It's isn't easy for co-heads of a firm to always stay on the same page. But it's rare that they contradict each other. Yet Co-Chief Investment Officers of PIMCO William Gross and Mohamed El-Erian appear to do just that if you compare two prescriptions that they recommend for the U.S. economy. At first, they may appear to agree, since they both want the government to do more. But the different type of stimulus each recommends conflicts.
Let's start with Bill Gross. A few weeks ago, at the Future of Housing Finance summit at the Treasury, he recommended that the government use Fannie and Freddie to stimulate the economy by allowing refinancing for borrowers whose loans are backed by the entities at rates even below the already record lows. He said:
The American economy is approaching a cul-de-sac of stimulus, both monetarily and fiscally. It will slow to a snail's pace incapable of providing sufficient job growth going forward. Unemployment rates will approach and remain at double digits unless a positive fiscal stimulus is provided in the next six months. This home financing to my way of thinking and to PIMCO's way of thinking where you take 5%, 6%, and 7% and turn them into 4% mortgages, basically will provide a push, a stimulus of $50 to $60 billion of consumption.

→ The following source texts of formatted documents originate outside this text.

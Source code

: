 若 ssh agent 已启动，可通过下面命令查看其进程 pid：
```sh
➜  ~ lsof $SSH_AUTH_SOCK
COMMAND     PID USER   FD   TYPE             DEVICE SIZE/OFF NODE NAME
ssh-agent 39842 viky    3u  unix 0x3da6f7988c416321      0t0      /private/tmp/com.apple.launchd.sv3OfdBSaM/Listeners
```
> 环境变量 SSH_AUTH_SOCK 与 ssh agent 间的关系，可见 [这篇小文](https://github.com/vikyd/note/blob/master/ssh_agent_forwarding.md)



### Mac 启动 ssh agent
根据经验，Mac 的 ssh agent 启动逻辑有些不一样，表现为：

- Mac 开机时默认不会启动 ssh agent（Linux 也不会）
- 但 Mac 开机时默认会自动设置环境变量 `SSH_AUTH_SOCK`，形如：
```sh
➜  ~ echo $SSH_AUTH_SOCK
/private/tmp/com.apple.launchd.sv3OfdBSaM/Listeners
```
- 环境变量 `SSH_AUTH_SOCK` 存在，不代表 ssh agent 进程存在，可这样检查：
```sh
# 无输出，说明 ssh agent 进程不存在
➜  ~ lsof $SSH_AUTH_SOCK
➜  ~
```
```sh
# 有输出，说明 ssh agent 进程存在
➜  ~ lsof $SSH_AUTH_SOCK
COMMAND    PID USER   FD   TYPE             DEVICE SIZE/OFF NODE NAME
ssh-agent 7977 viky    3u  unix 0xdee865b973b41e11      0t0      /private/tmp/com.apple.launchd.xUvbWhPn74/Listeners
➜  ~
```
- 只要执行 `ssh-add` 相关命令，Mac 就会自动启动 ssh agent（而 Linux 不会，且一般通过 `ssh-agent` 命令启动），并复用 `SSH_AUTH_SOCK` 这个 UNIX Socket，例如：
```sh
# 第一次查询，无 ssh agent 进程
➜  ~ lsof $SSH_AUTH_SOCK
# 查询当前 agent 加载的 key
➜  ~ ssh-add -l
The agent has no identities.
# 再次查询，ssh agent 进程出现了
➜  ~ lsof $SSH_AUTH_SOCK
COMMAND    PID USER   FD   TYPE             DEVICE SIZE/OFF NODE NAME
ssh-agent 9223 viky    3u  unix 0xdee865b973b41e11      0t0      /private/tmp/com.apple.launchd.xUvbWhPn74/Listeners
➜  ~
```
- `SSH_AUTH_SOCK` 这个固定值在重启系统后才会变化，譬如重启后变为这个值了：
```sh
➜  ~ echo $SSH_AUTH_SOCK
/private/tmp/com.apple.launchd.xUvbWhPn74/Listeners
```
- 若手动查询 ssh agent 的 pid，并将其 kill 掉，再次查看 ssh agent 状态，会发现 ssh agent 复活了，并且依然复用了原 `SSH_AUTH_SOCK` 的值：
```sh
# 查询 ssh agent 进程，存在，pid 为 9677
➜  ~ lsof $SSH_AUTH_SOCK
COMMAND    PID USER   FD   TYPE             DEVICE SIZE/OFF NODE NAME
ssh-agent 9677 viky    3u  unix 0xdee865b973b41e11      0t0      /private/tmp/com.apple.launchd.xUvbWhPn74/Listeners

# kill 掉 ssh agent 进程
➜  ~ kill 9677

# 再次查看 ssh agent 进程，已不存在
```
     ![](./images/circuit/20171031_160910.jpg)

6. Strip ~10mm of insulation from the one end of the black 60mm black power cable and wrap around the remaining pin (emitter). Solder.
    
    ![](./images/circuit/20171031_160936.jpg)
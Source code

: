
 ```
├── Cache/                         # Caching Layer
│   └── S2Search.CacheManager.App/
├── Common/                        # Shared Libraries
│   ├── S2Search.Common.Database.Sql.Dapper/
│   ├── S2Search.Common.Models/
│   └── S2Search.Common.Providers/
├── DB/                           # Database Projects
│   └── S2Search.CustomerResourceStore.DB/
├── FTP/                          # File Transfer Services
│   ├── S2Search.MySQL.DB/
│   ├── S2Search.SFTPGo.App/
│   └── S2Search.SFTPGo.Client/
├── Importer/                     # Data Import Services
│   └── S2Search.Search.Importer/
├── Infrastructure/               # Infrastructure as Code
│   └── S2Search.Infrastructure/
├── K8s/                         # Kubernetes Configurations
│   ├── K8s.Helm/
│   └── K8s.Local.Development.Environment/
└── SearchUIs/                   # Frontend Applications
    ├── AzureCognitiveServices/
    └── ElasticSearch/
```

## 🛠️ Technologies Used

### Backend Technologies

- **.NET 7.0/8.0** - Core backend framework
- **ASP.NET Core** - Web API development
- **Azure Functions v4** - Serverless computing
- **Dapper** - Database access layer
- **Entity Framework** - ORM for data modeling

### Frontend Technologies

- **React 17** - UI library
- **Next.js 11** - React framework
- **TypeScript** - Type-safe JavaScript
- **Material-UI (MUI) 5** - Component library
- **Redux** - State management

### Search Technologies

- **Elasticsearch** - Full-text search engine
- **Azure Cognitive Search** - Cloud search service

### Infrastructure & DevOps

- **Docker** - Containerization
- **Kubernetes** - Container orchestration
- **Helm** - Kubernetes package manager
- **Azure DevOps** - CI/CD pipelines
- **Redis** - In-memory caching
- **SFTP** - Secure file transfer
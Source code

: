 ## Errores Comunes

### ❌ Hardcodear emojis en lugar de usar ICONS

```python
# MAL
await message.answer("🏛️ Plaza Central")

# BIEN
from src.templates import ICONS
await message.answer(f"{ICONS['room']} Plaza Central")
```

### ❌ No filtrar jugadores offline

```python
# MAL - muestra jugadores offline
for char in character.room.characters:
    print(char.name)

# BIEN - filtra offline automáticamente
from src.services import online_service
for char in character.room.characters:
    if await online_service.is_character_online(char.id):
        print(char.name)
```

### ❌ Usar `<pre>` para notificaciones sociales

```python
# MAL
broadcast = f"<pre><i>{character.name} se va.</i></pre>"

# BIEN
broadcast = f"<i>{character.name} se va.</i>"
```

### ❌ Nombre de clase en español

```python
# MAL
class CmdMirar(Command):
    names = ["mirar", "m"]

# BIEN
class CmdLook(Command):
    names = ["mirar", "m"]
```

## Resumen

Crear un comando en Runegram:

This is a terrible idea, as explained here. One reason why is labor mobility. To mostly rehash the example I used, if you lock in a 4% mortgage rate, you'll never want to move if it means stepping up to even a usually reasonable 6% rate. If your monthly payment was $1,000, then you would have to move from a home worth $209,500 to one worth $166,800 to keep your payment level at the new mortgage interest rate. So if you have a new job opportunity in another city, then you'll be less likely to take it. Your ultra-low mortgage interest rate will keep you glued to your home.